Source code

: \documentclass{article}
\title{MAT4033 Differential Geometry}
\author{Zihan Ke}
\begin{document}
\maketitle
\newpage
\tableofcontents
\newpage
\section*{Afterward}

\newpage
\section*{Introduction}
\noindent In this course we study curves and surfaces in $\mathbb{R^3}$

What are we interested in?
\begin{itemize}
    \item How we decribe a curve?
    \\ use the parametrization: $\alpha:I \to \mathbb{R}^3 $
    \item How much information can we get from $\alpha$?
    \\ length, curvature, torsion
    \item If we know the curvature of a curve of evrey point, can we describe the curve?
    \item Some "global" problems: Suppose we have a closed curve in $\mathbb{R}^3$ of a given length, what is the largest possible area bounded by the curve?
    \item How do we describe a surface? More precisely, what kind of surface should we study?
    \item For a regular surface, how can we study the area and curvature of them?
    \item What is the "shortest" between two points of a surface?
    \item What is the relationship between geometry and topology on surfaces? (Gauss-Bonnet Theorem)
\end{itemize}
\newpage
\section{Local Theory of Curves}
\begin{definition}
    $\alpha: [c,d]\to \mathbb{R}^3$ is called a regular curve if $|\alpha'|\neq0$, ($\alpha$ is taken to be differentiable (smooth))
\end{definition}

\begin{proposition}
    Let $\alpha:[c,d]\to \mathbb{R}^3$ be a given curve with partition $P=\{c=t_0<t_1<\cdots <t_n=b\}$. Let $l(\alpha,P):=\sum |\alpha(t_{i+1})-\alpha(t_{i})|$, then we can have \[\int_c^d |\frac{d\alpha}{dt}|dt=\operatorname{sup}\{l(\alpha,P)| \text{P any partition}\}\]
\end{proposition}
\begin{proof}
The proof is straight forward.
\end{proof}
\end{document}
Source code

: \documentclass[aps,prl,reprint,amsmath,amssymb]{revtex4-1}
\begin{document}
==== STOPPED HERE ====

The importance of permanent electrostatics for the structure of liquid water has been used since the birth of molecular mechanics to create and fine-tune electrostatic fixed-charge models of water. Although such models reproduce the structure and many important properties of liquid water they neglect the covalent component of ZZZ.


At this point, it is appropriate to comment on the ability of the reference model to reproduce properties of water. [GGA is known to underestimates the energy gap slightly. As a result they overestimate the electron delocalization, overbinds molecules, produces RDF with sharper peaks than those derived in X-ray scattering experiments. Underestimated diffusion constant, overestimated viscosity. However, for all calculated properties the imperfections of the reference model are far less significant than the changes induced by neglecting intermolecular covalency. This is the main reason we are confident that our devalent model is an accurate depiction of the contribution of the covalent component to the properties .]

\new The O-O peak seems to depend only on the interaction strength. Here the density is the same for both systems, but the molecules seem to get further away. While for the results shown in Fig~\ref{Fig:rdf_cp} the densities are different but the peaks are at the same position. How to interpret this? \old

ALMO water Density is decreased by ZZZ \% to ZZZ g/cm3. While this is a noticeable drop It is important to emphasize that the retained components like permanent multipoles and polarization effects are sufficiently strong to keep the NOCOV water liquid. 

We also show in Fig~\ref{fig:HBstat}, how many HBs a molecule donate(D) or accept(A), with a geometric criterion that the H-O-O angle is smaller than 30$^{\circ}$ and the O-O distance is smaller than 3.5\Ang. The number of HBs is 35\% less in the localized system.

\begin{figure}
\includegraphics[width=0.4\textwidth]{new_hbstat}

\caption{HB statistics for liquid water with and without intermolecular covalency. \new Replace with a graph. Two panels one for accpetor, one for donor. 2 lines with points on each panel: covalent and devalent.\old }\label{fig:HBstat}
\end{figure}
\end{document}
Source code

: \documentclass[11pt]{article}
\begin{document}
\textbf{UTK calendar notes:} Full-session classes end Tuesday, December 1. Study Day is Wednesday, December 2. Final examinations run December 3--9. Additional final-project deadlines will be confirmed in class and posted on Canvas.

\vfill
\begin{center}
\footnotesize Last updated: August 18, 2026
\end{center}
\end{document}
------------------------------------------------------------
▸ **Your instructions**
The data must be given again in full, exactly as written.

▸ **Response area**
Source code

: \documentclass{article}
\title{MAT4033 Differential Geometry}
\author{Zihan Ke}
\begin{document}
\maketitle
\newpage
\tableofcontents
\newpage
\section*{Afterward}

\newpage
\section*{Introduction}
\noindent In this course we study curves and surfaces in $\mathbb{R^3}$

What are we interested in?
\begin{itemize}
    \item How we decribe a curve?
    \\ use the parametrization: $\alpha:I \to \mathbb{R}^3 $
    \item How much information can we get from $\alpha$?
    \\ length, curvature, torsion
    \item If we know the curvature of a curve of evrey point, can we describe the curve?
    \item Some "global" problems: Suppose we have a closed curve in $\mathbb{R}^3$ of a given length, what is the largest possible area bounded by the curve?
    \item How do we describe a surface? More precisely, what kind of surface should we study?
    \item For a regular surface, how can we study the area and curvature of them?
    \item What is the "shortest" between two points of a surface?
    \item What is the relationship between geometry and topology on surfaces? (Gauss-Bonnet Theorem)
\end{itemize}
\newpage
\section{Local Theory of Curves}
\begin{definition}
    $\alpha: [c,d]\to \mathbb{R}^3$ is called a regular curve if $|\alpha'|\neq0$, ($\alpha$ is taken to be differentiable (smooth))
\end{definition}

\begin{proposition}
    Let $\alpha:[c,d]\to \mathbb{R}^3$ be a given curve with partition $P=\{c=t_0<t_1<\cdots <t_n=b\}$. Let $l(\alpha,P):=\sum |\alpha(t_{i+1})-\alpha(t_{i})|$, then we can have \[\int_c^d |\frac{d\alpha}{dt}|dt=\operatorname{sup}\{l(\alpha,P)| \text{P any partition}\}\]
\end{proposition}
\begin{proof}
The proof is straight forward.
\end{proof}
\end{document}
Source code

: \documentclass[aps,prl,reprint,amsmath,amssymb]{revtex4-1}
\begin{document}
==== STOPPED HERE ====

The importance of permanent electrostatics for the structure of liquid water has been used since the birth of molecular mechanics to create and fine-tune electrostatic fixed-charge models of water. Although such models reproduce the structure and many important properties of liquid water they neglect the covalent component of ZZZ.


At this point, it is appropriate to comment on the ability of the reference model to reproduce properties of water. [GGA is known to underestimates the energy gap slightly. As a result they overestimate the electron delocalization, overbinds molecules, produces RDF with sharper peaks than those derived in X-ray scattering experiments. Underestimated diffusion constant, overestimated viscosity. However, for all calculated properties the imperfections of the reference model are far less significant than the changes induced by neglecting intermolecular covalency. This is the main reason we are confident that our devalent model is an accurate depiction of the contribution of the covalent component to the properties .]

\new The O-O peak seems to depend only on the interaction strength. Here the density is the same for both systems, but the molecules seem to get further away. While for the results shown in Fig~\ref{Fig:rdf_cp} the densities are different but the peaks are at the same position. How to interpret this? \old

ALMO water Density is decreased by ZZZ \% to ZZZ g/cm3. While this is a noticeable drop It is important to emphasize that the retained components like permanent multipoles and polarization effects are sufficiently strong to keep the NOCOV water liquid. 

We also show in Fig~\ref{fig:HBstat}, how many HBs a molecule donate(D) or accept(A), with a geometric criterion that the H-O-O angle is smaller than 30$^{\circ}$ and the O-O distance is smaller than 3.5\Ang. The number of HBs is 35\% less in the localized system.

\begin{figure}
\includegraphics[width=0.4\textwidth]{new_hbstat}

\caption{HB statistics for liquid water with and without intermolecular covalency. \new Replace with a graph. Two panels one for accpetor, one for donor. 2 lines with points on each panel: covalent and devalent.\old }\label{fig:HBstat}
\end{figure}
\end{document}
Source code

: \documentclass[11pt]{article}
\begin{document}
\textbf{UTK calendar notes:} Full-session classes end Tuesday, December 1. Study Day is Wednesday, December 2. Final examinations run December 3--9. Additional final-project deadlines will be confirmed in class and posted on Canvas.

\vfill
\begin{center}
\footnotesize Last updated: August 18, 2026
\end{center}
\end{document}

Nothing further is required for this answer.